第33話:青の聖夜。ここが音瑠香ちゃんのハウスね
「ただいまー」
「おじゃましまーす! って誰もいないの?」
重い荷物、主に1リットルのペットボトル数本をビニール袋の中に入れて、自分の家へと帰ってきた。
もちろん中には誰もいない。だってわたしは一人暮らしだから。
「はい、わたしは一人暮らしなので」
「へー、すっげー!」
そこ、すっげく思うところなのだろうか。まぁでも。わたしのために配信機器をすべて自前で買ってきた赤城さんは多分実家住まいなんだろうし、一人暮らしに憧れがないわけではないんだと思う。実際大変だけども。
ペットボトルや常温で置いてはいけないものなどは冷蔵庫に全部入れる。あぁ、ダメだ。入り切らない。
「こっちのオレンジジュースは横においておきますね」
「うーい」
返事がどことなく魂が抜けている感じだったが、大丈夫だろうか。ちらりと横を見れば、狭い部屋にベッドとPCデスクと、赤城さん。
……うん。なんか、1番輝いて見える気がする。なぜかは分からない。けど、友だちを家に呼んできたって思ったら、それはそれで緊張するわけで。

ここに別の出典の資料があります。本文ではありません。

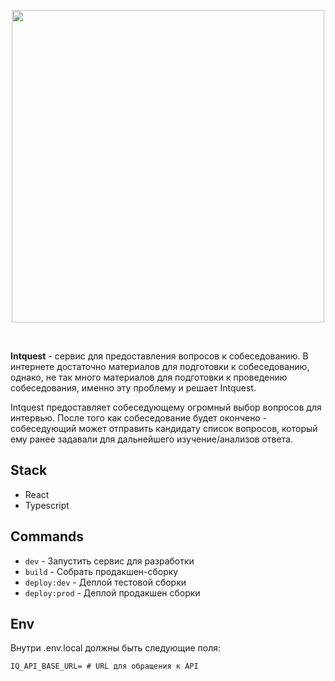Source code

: <p align="center">
  <img src="https://github.com/tokiory/intquest/assets/101672047/e4741060-007a-4f3b-af4e-22e1376c1dad" width="500" />
</p>

<br/>

**Intquest** - сервис для предоставления вопросов к собеседованию. В интернете достаточно материалов для подготовки к собеседованию,
однако, не так много материалов для подготовки к проведению собеседования, именно эту проблему и решает Intquest.

Intquest предоставляет собеседующему огромный выбор вопросов для интервью. После того как собеседование будет окончено -
собеседующий может отправить кандидату список вопросов, который ему ранее задавали для дальнейшего изучение/анализов
ответа.


## Stack
- React
- Typescript

## Commands
- `dev` - Запустить сервис для разработки
- `build` - Собрать продакшен-сборку
- `deploy:dev` - Деплой тестовой сборки
- `deploy:prod` - Деплой продакшен сборки


## Env
Внутри .env.local должны быть следующие поля:

```dotenv
IQ_API_BASE_URL= # URL для обращения к API
```
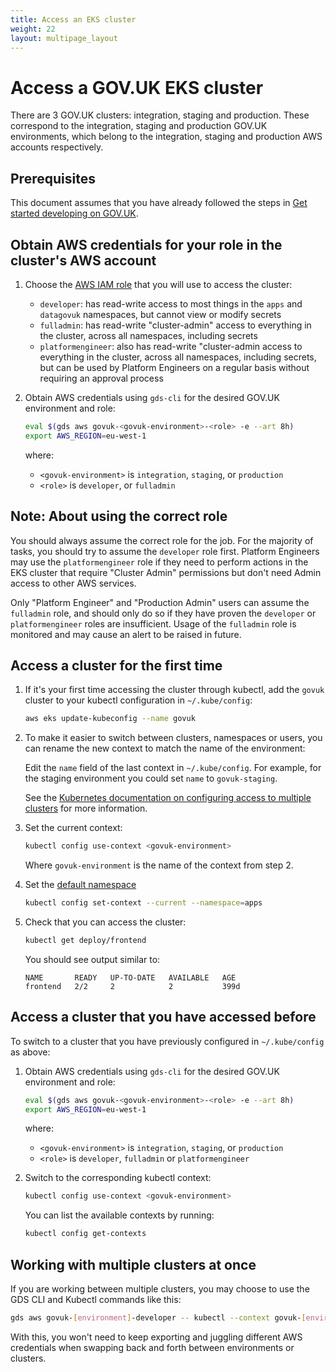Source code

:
 ```yaml
---
title: Access an EKS cluster
weight: 22
layout: multipage_layout
---
```


# Access a GOV.UK EKS cluster

There are 3 GOV.UK clusters: integration, staging and production. These correspond to the integration, staging and production GOV.UK environments, which belong to the integration, staging and production AWS accounts respectively.

## Prerequisites

This document assumes that you have already followed the steps in [Get started developing on GOV.UK](https://docs.publishing.service.gov.uk/manual/get-started.html).

## Obtain AWS credentials for your role in the cluster's AWS account

1. Choose the [AWS IAM role](https://docs.aws.amazon.com/IAM/latest/UserGuide/id_roles.html) that you will use to access the cluster:
    - `developer`: has read-write access to most things in the `apps` and `datagovuk` namespaces, but cannot view or modify secrets
    - `fulladmin`: has read-write "cluster-admin" access to everything in the cluster, across all namespaces, including secrets
    - `platformengineer`: also has read-write "cluster-admin access to everything in the cluster, across all namespaces, including secrets, but can be used by Platform Engineers on a regular basis without requiring an approval process

1. Obtain AWS credentials using `gds-cli` for the desired GOV.UK environment and role:

     ```sh
     eval $(gds aws govuk-<govuk-environment>-<role> -e --art 8h)
     export AWS_REGION=eu-west-1
     ```

    where:
    - `<govuk-environment>` is `integration`, `staging`, or `production`
    - `<role>` is `developer`, or `fulladmin`

## Note: About using the correct role

You should always assume the correct role for the job. For the majority of tasks, you should try to assume the `developer` role first. Platform Engineers may use the `platformengineer` role if they need to perform actions in the EKS cluster that require "Cluster Admin" permissions but don't need Admin access to other AWS services.

Only "Platform Engineer" and "Production Admin" users can assume the `fulladmin` role, and should only do so if they have proven the `developer` or `platformengineer` roles are insufficient. Usage of the `fulladmin` role is monitored and may cause an alert to be raised in future.

## Access a cluster for the first time

1. If it's your first time accessing the cluster through kubectl, add the `govuk` cluster to your kubectl configuration in `~/.kube/config`:

    ```sh
    aws eks update-kubeconfig --name govuk
    ```

1. To make it easier to switch between clusters, namespaces or users, you can rename the new context to match the name of the environment:

    Edit the `name` field of the last context in `~/.kube/config`. For example, for the staging environment you could set `name` to `govuk-staging`.

    See the [Kubernetes documentation on configuring access to multiple clusters](https://kubernetes.io/docs/tasks/access-application-cluster/configure-access-multiple-clusters/) for more information.

1. Set the current context:

    ```sh
    kubectl config use-context <govuk-environment>
    ```

    Where `govuk-environment` is the name of the context from step 2.

1. Set the [default namespace](/kubernetes/manage-app/get-app-info/#choose-and-set-a-namespace)

    ```sh
    kubectl config set-context --current --namespace=apps
    ```

1. Check that you can access the cluster:

    ```sh
    kubectl get deploy/frontend
    ```

    You should see output similar to:

    ```
    NAME       READY   UP-TO-DATE   AVAILABLE   AGE
    frontend   2/2     2            2           399d
    ```

## Access a cluster that you have accessed before

To switch to a cluster that you have previously configured in `~/.kube/config` as above:

1. Obtain AWS credentials using `gds-cli` for the desired GOV.UK environment and role:

     ```sh
     eval $(gds aws govuk-<govuk-environment>-<role> -e --art 8h)
     export AWS_REGION=eu-west-1
     ```

    where:
    - `<govuk-environment>` is `integration`, `staging`, or `production`
    - `<role>` is `developer`, `fulladmin` or `platformengineer`

1. Switch to the corresponding kubectl context:

     ```sh
     kubectl config use-context <govuk-environment>
     ```

    You can list the available contexts by running:

     ```sh
     kubectl config get-contexts
     ```

## Working with multiple clusters at once

If you are working between multiple clusters, you may choose to use the GDS CLI and Kubectl commands like this:

```sh
gds aws govuk-[environment]-developer -- kubectl --context govuk-[environment] -n apps get pods
```

With this, you won't need to keep exporting and juggling different AWS credentials when swapping back and forth between environments or clusters.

ま、まぁ! そんなことはいいんだ。コーラは冷蔵庫の中。もてなすために麦茶をコップに注いでから、キッチンシンクの上に放置する。こういうのはおもてなしする心ってのが重要だ。冷静になるためにも、ギャルを大人しくさせるためにも。
「はい、麦茶。冷えてるけど大丈夫ですか?」
「うん、おっけー。てかこの時期に麦茶とかウケるんだけど」
ウケないでほしい、そこは! だって安くて量産できて、味にも安定性があるんだから!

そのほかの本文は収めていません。